## WHAT YOU WILL DO
Sift the listing for lines that hold the string "HOLUX" and pull them out.
◆ ◆ ◆ ◆
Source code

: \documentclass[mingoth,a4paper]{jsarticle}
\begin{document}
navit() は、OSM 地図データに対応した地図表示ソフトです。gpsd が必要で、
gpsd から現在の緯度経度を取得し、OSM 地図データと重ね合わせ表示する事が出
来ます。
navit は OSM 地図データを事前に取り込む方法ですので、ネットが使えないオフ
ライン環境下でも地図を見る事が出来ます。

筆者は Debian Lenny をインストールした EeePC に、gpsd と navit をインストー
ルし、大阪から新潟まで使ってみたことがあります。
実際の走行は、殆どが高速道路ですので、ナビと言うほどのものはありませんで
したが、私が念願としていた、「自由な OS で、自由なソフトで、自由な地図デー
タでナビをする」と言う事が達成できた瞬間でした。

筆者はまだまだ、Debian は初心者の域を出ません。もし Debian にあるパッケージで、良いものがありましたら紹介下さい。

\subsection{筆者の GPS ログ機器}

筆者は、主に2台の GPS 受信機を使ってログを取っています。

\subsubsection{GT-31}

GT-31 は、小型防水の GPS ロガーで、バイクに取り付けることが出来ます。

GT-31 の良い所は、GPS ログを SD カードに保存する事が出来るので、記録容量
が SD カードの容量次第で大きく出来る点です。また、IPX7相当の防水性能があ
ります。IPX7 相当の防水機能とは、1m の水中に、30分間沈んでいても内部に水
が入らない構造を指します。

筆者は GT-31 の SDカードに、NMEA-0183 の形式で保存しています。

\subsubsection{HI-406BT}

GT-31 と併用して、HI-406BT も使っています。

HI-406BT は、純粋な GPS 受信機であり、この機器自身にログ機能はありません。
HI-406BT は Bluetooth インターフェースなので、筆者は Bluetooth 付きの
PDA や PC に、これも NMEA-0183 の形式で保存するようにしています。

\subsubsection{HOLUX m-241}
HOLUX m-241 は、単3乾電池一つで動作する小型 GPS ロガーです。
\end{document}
◆ ◆ ◆ ◆
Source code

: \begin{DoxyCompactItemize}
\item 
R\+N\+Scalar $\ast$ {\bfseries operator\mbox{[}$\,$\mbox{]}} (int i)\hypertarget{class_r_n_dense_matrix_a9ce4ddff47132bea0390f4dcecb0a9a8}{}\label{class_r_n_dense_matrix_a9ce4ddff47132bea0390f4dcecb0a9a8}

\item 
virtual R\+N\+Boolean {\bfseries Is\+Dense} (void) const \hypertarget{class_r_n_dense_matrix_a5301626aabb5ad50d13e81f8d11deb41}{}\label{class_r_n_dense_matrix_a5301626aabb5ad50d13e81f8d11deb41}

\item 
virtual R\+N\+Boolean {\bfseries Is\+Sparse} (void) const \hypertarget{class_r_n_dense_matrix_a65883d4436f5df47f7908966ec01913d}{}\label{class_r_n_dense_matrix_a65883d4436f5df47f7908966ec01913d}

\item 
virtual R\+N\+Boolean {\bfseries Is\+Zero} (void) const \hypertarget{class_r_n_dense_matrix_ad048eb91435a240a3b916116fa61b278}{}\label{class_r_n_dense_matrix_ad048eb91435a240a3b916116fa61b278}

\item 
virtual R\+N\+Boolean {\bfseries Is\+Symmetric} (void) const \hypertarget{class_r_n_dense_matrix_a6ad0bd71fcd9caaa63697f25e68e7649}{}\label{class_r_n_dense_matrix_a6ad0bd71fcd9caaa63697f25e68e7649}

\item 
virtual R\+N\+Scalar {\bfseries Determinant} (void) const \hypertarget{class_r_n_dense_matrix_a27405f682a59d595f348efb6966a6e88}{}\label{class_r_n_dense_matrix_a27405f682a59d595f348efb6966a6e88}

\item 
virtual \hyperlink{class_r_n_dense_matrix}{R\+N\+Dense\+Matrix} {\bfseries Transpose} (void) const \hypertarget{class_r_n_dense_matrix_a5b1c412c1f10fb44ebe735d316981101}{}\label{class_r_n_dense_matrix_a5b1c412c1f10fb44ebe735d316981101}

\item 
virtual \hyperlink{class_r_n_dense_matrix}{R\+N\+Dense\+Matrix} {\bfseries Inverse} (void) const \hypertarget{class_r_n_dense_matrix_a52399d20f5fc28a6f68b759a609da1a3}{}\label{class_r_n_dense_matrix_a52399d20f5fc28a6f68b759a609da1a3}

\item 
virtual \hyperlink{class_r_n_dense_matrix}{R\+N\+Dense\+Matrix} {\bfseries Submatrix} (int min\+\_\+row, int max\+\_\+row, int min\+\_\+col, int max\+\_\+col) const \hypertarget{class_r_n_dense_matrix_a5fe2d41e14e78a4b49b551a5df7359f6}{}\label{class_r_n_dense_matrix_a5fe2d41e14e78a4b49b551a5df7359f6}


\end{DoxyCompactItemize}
◆ ◆ ◆ ◆
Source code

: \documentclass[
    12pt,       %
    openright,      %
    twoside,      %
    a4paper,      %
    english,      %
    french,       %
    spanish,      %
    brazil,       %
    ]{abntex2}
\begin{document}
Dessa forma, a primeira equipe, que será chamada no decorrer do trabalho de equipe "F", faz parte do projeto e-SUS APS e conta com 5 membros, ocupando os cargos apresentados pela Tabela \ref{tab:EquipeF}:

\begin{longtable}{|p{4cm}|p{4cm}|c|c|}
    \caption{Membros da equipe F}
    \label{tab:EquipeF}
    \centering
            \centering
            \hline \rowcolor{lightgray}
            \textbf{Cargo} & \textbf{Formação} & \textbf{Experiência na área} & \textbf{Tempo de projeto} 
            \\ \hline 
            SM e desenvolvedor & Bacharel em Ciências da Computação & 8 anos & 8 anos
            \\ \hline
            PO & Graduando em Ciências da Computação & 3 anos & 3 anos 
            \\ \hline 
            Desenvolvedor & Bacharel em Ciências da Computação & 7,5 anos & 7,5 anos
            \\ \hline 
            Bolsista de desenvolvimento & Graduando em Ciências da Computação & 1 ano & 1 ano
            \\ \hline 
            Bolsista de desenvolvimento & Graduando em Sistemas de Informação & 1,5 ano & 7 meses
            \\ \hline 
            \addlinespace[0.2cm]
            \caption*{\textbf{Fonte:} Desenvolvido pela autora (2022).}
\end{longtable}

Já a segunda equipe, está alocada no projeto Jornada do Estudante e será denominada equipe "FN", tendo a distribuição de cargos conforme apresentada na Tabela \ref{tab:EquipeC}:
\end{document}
◆ ◆ ◆ ◆
## SOLUTION BELOW
\subsubsection{HOLUX m-241}
HOLUX m-241 は、単3乾電池一つで動作する小型 GPS ロガーです。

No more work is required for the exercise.